Environmental Impacts.  While a variety of environmental impacts are possible, storm-water run-off is one of the most pressing.  Water quality and creek ecology are dramatically affected when trees are removed and those same areas paved over as part of new developments.  With the percentage of paved areas increasing over the years, storm water is less able to be absorbed into the remaining ground to replenish groundwater supplies.  As a result, urban creeks can become raging torrents of water which both cause erosion and carry sediment into water bodies, compromising both water quality and stream habitat.

“Quality Growth” occurs when the Town pays close attention to storm-water impacts during the concept plan stage before proceeding with a development that could result in unforeseen downstream impacts.  Town storm-water ordinances and Jordan Lake rules must be applied to all new development to avoid costly mistakes.  Greater densities in development pose particular challenges as a certain amount of unpaved land area is needed for storm-water control.  The most aggressive controls should be employed when multiple commercial and apartment development are being considered because of the large number of impervious surfaces they typically employ.  Additionally, a proper storm-water impact study should consider how storm-water is redirected through existing neighborhoods as new developments are introduced into the area.  The cost to mitigate unintended storm-water run-off needs to be included as a cost of implementing the proposed development.

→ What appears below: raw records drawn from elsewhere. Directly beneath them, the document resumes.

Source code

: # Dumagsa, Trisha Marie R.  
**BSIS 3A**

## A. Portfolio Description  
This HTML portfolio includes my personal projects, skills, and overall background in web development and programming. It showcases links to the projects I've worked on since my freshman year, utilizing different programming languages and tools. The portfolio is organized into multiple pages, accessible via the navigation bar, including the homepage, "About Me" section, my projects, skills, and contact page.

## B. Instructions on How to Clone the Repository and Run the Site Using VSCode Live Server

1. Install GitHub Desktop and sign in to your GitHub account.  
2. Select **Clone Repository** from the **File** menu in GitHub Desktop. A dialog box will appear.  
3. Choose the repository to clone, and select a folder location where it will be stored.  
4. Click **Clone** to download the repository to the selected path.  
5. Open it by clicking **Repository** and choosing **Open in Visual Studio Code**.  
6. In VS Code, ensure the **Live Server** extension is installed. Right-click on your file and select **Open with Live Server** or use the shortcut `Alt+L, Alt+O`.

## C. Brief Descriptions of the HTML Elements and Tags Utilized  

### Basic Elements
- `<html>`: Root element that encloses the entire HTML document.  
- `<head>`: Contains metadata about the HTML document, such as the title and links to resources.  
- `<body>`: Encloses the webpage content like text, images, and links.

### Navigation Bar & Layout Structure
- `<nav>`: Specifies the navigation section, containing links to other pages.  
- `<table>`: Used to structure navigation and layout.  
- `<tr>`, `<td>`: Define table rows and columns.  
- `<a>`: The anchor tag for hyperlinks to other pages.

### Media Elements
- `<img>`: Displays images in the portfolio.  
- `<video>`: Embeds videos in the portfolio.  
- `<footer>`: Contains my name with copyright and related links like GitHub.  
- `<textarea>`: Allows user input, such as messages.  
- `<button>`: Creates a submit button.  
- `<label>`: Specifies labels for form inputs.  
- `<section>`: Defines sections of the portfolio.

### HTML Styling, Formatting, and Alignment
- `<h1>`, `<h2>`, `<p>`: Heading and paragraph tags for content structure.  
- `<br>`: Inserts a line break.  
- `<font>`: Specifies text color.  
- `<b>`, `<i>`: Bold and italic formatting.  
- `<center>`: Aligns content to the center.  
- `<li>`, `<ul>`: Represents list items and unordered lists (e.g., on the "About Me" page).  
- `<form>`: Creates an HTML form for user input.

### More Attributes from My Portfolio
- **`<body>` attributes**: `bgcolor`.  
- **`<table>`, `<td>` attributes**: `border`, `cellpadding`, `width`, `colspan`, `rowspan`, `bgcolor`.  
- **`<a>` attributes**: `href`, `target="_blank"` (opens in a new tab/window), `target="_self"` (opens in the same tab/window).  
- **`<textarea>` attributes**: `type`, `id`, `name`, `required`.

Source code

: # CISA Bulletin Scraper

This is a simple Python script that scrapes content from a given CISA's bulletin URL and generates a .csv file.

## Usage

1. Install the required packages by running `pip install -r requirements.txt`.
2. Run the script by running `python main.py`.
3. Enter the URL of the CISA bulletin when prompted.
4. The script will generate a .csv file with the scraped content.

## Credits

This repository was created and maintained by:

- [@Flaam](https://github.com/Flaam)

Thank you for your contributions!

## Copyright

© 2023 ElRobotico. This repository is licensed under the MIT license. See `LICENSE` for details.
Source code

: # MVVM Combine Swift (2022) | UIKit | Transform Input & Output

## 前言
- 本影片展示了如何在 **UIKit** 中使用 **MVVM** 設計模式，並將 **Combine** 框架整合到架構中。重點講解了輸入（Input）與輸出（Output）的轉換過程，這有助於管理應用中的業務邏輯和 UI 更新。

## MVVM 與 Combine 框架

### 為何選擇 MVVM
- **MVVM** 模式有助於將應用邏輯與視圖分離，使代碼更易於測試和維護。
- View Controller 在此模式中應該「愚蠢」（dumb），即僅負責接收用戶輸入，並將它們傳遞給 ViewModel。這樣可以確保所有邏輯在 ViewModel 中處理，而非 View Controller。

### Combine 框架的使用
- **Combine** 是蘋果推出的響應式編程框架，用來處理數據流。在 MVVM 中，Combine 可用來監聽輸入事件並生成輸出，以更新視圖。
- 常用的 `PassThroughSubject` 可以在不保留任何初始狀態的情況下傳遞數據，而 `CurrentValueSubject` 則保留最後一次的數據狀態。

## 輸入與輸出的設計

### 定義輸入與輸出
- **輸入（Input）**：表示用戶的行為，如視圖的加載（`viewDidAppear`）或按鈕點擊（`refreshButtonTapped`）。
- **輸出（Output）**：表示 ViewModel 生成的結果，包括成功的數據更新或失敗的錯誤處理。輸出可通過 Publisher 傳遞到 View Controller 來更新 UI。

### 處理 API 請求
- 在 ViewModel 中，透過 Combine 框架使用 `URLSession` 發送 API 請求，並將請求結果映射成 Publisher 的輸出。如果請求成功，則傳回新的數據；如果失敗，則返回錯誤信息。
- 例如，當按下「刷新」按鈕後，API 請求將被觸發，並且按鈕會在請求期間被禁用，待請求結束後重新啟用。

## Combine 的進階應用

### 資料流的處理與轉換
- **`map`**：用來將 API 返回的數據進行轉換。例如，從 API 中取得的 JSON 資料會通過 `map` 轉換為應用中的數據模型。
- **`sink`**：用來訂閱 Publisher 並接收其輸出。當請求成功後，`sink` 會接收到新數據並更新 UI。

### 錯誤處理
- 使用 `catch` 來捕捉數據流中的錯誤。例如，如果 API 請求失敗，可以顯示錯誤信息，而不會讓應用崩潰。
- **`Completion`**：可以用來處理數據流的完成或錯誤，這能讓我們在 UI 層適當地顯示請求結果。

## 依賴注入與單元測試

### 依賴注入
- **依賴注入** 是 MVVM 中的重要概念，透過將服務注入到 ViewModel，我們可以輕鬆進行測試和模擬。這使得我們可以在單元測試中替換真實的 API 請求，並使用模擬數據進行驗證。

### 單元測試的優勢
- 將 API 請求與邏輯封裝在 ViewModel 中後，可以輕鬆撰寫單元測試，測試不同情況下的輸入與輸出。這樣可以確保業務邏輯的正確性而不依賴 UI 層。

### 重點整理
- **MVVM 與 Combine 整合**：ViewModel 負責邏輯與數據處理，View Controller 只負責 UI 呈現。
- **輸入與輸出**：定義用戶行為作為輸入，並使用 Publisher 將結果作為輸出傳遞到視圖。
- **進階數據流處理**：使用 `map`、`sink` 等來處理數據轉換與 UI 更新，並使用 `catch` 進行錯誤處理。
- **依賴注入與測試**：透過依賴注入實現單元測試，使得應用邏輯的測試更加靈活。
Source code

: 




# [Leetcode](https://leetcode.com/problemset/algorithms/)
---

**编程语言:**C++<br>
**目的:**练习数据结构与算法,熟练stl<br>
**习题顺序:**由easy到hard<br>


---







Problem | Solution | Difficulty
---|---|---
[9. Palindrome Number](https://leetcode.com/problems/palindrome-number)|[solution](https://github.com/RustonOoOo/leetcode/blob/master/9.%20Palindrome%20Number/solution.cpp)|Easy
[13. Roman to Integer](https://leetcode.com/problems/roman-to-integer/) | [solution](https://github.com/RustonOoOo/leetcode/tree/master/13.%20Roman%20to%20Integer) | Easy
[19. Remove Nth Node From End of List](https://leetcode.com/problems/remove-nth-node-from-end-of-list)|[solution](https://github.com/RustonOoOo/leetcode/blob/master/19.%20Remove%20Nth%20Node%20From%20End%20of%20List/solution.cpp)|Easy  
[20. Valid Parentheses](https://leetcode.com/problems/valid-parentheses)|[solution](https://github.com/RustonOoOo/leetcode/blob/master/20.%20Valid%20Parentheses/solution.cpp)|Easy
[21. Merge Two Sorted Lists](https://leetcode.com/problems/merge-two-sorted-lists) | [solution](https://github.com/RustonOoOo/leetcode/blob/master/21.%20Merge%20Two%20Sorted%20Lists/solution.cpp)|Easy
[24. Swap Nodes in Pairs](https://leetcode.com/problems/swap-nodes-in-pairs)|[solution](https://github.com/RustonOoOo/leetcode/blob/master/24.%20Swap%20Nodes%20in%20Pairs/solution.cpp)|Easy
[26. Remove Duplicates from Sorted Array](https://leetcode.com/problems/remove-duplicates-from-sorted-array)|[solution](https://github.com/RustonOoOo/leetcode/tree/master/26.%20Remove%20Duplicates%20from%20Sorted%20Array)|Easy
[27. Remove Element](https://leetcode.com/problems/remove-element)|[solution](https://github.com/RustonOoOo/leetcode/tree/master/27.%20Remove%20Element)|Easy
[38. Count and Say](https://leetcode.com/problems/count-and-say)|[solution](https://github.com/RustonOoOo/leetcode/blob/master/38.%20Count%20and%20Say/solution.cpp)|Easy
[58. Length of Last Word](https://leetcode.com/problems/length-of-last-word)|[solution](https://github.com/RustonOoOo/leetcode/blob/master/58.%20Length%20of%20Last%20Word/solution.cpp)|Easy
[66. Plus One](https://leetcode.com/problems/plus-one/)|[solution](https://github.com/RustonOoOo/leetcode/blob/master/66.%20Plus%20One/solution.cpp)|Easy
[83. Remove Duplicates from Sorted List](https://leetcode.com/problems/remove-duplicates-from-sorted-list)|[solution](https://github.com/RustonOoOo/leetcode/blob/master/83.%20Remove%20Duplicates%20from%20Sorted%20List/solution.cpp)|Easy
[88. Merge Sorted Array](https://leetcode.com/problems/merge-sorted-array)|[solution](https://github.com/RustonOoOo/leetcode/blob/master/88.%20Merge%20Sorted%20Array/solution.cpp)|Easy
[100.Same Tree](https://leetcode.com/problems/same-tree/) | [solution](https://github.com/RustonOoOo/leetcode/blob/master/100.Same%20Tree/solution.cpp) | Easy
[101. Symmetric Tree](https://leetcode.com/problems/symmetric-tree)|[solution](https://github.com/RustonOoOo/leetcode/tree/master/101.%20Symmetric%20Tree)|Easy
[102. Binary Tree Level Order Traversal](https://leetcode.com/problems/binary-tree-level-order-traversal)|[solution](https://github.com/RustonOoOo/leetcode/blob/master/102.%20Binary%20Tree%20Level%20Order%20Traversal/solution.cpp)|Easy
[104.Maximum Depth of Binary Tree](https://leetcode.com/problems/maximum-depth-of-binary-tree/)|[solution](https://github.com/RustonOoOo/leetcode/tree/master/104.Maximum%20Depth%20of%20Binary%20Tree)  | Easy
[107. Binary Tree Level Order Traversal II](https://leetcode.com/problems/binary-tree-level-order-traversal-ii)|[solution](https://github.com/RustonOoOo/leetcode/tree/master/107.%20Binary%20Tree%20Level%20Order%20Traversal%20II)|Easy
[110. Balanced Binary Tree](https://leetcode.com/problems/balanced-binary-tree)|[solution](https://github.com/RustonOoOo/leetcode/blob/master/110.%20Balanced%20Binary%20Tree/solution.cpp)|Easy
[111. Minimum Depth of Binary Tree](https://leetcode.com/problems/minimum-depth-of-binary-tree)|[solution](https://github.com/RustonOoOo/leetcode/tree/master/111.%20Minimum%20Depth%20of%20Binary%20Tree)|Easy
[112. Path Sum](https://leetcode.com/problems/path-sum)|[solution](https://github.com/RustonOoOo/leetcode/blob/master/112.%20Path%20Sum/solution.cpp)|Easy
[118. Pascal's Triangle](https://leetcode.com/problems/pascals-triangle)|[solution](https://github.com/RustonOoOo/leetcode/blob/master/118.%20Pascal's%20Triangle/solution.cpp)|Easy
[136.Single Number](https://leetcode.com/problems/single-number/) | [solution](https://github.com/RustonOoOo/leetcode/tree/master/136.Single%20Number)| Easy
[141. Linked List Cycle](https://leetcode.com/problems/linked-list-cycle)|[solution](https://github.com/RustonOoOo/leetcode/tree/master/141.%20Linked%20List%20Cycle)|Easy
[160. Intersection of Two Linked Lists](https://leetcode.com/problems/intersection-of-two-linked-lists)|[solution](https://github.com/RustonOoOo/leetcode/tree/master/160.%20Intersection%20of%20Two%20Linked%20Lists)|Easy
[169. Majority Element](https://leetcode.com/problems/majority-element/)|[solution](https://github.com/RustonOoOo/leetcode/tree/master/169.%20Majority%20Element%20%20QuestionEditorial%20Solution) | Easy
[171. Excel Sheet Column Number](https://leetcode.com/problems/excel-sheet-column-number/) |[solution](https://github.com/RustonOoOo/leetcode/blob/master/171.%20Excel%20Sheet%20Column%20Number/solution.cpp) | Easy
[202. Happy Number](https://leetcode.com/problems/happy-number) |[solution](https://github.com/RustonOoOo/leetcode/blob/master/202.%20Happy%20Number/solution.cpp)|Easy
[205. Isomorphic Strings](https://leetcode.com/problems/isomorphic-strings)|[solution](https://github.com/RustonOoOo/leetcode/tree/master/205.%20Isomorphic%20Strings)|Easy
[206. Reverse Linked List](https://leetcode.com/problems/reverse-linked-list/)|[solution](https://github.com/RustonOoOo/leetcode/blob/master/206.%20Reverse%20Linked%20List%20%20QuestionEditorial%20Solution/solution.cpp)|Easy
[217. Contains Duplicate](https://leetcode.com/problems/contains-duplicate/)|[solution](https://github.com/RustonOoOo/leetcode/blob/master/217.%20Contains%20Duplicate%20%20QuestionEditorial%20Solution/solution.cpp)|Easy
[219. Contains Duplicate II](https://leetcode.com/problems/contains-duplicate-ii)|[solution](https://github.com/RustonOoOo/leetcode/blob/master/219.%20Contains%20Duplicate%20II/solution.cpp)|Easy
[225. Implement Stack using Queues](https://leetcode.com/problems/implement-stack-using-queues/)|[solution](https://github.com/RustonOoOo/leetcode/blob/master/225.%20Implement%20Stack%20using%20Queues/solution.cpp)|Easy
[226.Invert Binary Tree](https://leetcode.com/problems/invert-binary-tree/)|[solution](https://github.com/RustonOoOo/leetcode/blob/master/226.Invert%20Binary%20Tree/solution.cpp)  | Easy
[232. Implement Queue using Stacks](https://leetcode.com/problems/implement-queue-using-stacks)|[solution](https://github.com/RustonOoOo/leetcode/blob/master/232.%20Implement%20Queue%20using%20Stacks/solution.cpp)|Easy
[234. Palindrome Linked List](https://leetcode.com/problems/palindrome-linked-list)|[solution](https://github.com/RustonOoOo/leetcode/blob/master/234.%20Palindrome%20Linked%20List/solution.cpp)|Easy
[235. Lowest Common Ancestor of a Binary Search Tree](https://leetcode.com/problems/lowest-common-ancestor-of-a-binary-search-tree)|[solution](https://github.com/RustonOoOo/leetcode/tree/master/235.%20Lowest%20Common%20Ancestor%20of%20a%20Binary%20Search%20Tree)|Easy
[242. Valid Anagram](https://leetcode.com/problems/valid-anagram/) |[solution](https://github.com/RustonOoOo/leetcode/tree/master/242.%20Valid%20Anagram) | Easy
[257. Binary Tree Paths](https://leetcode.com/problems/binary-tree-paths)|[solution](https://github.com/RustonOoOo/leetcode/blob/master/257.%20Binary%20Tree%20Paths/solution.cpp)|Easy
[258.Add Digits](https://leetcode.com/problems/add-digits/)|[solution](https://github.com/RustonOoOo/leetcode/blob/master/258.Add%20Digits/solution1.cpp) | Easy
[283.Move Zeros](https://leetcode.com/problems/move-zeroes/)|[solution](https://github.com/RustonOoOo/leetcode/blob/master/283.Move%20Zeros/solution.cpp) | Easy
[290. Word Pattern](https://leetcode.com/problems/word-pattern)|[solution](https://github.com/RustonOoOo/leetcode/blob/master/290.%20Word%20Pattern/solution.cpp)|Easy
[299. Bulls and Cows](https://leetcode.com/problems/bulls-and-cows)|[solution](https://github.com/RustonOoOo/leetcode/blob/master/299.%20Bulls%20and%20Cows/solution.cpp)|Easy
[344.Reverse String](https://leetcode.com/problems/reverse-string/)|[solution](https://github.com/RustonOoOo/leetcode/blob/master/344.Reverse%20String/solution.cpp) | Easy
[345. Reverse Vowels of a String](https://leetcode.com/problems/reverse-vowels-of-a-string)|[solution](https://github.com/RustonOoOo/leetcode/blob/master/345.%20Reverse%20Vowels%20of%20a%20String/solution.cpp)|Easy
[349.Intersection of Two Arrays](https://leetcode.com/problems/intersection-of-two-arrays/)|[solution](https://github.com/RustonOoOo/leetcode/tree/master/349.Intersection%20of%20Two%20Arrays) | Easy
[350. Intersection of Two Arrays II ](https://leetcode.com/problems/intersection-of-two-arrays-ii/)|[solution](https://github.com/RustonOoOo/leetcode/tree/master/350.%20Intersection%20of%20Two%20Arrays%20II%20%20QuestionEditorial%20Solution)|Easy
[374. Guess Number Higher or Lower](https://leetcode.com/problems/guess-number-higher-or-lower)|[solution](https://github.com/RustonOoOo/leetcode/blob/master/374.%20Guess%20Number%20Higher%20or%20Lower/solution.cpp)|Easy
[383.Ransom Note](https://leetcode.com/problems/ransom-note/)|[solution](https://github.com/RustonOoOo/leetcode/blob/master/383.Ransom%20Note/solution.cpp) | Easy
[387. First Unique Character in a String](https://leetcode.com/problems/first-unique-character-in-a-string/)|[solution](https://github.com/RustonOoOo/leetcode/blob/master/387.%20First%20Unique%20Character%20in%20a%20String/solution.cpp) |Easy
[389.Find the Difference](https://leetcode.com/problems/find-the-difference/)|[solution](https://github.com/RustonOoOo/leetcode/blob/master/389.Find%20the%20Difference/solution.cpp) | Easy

In conclusion, the above five considerations illustrate how we are dedicated to the “Quality Growth” for our area and our Town.  Our interests are long-term; we have purchased homes with the desire to stay here for an extended period of time.  However, we do worry about the short-term perspective so many – but not all — potential developers seem to hold and the reluctance of some developers to engage area residents in helping them plan the use of their property so that the result is both profitable to them and appropriate to the Central West area.  We are ready to engage.

So with this perspective, we look forward to participating in the impending study to produce the Central West Small Area Plan.  We invite any resident – homeowner or renter – to join us to work within the framework of the five considerations which support our vision of “Quality Growth.”  Making these considerations central to the Town’s small area planning may increase the effort a potential developer needs to gain approval for a proposed development, but in the long run following these principles will help ensure  that “Quality Growth” is achieved and reflected in the neighborhoods and that the Town can augment its tax base.